Saved entries:

■ ■ ■

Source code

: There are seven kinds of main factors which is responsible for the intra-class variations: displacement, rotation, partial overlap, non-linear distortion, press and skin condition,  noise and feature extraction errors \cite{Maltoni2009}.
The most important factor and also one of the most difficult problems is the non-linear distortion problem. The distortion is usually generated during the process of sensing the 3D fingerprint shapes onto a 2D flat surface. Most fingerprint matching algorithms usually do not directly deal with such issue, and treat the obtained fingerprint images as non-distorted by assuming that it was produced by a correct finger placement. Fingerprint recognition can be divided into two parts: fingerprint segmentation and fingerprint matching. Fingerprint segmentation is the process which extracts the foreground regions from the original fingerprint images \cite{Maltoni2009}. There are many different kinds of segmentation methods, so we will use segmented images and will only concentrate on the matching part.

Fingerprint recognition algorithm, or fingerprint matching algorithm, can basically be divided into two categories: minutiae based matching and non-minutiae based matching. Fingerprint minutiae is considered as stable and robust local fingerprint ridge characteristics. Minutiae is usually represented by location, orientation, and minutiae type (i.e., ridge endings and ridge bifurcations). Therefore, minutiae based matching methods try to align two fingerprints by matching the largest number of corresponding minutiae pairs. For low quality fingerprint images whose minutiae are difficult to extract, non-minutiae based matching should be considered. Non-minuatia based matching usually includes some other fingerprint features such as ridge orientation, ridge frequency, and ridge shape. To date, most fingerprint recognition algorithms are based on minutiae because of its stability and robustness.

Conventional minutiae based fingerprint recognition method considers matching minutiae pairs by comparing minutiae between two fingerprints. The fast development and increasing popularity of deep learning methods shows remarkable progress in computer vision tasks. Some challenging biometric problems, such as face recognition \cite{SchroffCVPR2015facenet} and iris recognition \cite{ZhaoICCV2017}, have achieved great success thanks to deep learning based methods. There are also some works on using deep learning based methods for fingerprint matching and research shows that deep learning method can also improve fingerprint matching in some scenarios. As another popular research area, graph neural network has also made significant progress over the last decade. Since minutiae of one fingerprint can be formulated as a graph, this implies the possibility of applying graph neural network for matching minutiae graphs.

■ ■ ■

• _WORK INSTRUCTIONS_: Using the entries above, give again exactly the lines from the line holding "The most important" through the line holding "Fingerprint recognition algorithm, or". Include both end lines and nothing else.

• _ANSWER SPACE_:
The most important factor and also one of the most difficult problems is the non-linear distortion problem. The distortion is usually generated during the process of sensing the 3D fingerprint shapes onto a 2D flat surface. Most fingerprint matching algorithms usually do not directly deal with such issue, and treat the obtained fingerprint images as non-distorted by assuming that it was produced by a correct finger placement. Fingerprint recognition can be divided into two parts: fingerprint segmentation and fingerprint matching. Fingerprint segmentation is the process which extracts the foreground regions from the original fingerprint images \cite{Maltoni2009}. There are many different kinds of segmentation methods, so we will use segmented images and will only concentrate on the matching part.

Fingerprint recognition algorithm, or fingerprint matching algorithm, can basically be divided into two categories: minutiae based matching and non-minutiae based matching. Fingerprint minutiae is considered as stable and robust local fingerprint ridge characteristics. Minutiae is usually represented by location, orientation, and minutiae type (i.e., ridge endings and ridge bifurcations). Therefore, minutiae based matching methods try to align two fingerprints by matching the largest number of corresponding minutiae pairs. For low quality fingerprint images whose minutiae are difficult to extract, non-minutiae based matching should be considered. Non-minuatia based matching usually includes some other fingerprint features such as ridge orientation, ridge frequency, and ridge shape. To date, most fingerprint recognition algorithms are based on minutiae because of its stability and robustness.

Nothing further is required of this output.